Amer International Group Ltd () is a high-tech industrial enterprise, mainly dealing in non-ferrous metals and non-metallic materials. The company was founded by Chinese business magnate Wang Wenyin. Currently the company has four domestic headquarters located in Shenzhen (head office), Shanghai, Tianjin, and Chongqing, and three international headquarters in Singapore, Geneva and Los Angeles. Amer International Group has six major business sectors and investment fields: health care, energy, finance, manufacturing, resources and culture.

Amer International Group has 18 industrial parks, 3 commodity exchange centers and one "technology and innovation center" located across 13 different provinces.

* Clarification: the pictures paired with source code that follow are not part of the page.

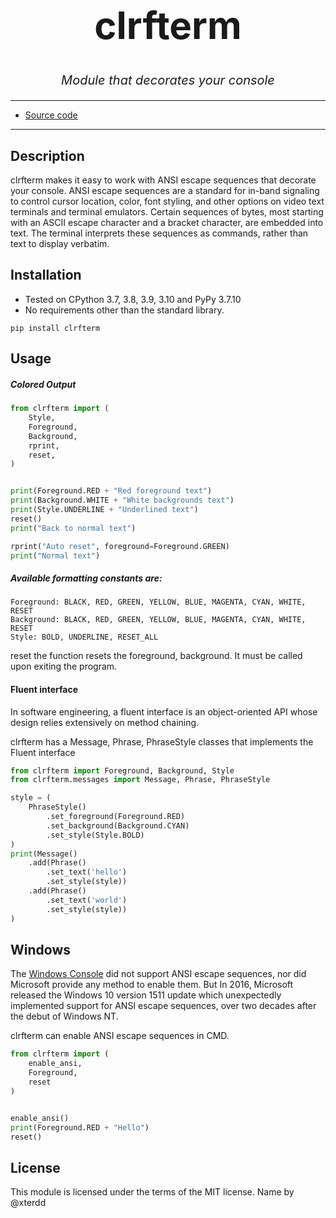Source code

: <h1 align="center" style="font-size: 60px;">clrfterm</h1>
<p align="center" style="font-size: 20px;font-style: oblique;">Module that decorates your console</p>

---
* [Source code](https://github.com/SayHelloRoman/clrfterm)
---
## Description
clrfterm makes it easy to work with ANSI escape sequences that decorate your console.
ANSI escape sequences are a standard for in-band signaling to control cursor location, color, font styling, and other options on video text terminals and terminal emulators. Certain sequences of bytes, most starting with an ASCII escape character and a bracket character, are embedded into text. The terminal interprets these sequences as commands, rather than text to display verbatim.
## Installation
* Tested on CPython 3.7, 3.8, 3.9, 3.10 and PyPy 3.7.10
* No requirements other than the standard library.
```
pip install clrfterm
```
## Usage
##### Colored Output
```python
from clrfterm import (
    Style,
    Foreground,
    Background,
    rprint,
    reset,
)


print(Foreground.RED + "Red foreground text")
print(Background.WHITE + "White backgrounds text")
print(Style.UNDERLINE + "Underlined text")
reset()
print("Back to normal text")

rprint("Auto reset", foreground=Foreground.GREEN)
print("Normal text")
```
##### Available formatting constants are:
```
Foreground: BLACK, RED, GREEN, YELLOW, BLUE, MAGENTA, CYAN, WHITE, RESET
Background: BLACK, RED, GREEN, YELLOW, BLUE, MAGENTA, CYAN, WHITE, RESET
Style: BOLD, UNDERLINE, RESET_ALL
```
reset the function resets the foreground, background. It must be called upon exiting the program.

#### Fluent interface
In software engineering, a fluent interface is an object-oriented API whose design relies extensively on method chaining.

clrfterm has a Message, Phrase, PhraseStyle classes that implements the Fluent interface
```python
from clrfterm import Foreground, Background, Style
from clrfterm.messages import Message, Phrase, PhraseStyle

style = (
    PhraseStyle()
        .set_foreground(Foreground.RED)
        .set_background(Background.CYAN)
        .set_style(Style.BOLD)
)
print(Message()
    .add(Phrase()
        .set_text('hello')
        .set_style(style))
    .add(Phrase()
        .set_text('world')
        .set_style(style))
)
```
## Windows

The [Windows Console](https://en.wikipedia.org/wiki/Windows_Console) did not support ANSI escape sequences, nor did Microsoft provide any method to enable them.
But In 2016, Microsoft released the Windows 10 version 1511 update which unexpectedly implemented support for ANSI escape sequences, over two decades after the debut of Windows NT.

clrfterm can enable ANSI escape sequences in CMD.

```python
from clrfterm import (
    enable_ansi,
    Foreground,
    reset
)


enable_ansi()
print(Foreground.RED + "Hello")
reset()
```

## License
This module  is licensed under the terms of the MIT license.
Name by @xterdd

The company was founded in 1995 in Shenzhen. From 2013 to 2018 Amer rose from 397th (2013) to 111th (2018) place at the Fortune Global 500 list with a turnover of $72.766 billion and net profit of $1.545 billion (2018). In 2018 Amer was ranked as 2nd largest private manufacturing enterprise and 3rd private enterprise within China.  
In 2015, American molybdenum mineral development, exploration, and mining company General Moly announced a strategic partnership with Amer International Group. According to the terms of the partnership, Amer acquired 40 million of Moly's shares and procured a $700 million loan for the development of the Mt. Hope Project.

The company was also in talks to buy English football club Southampton for £246 million in March 2017.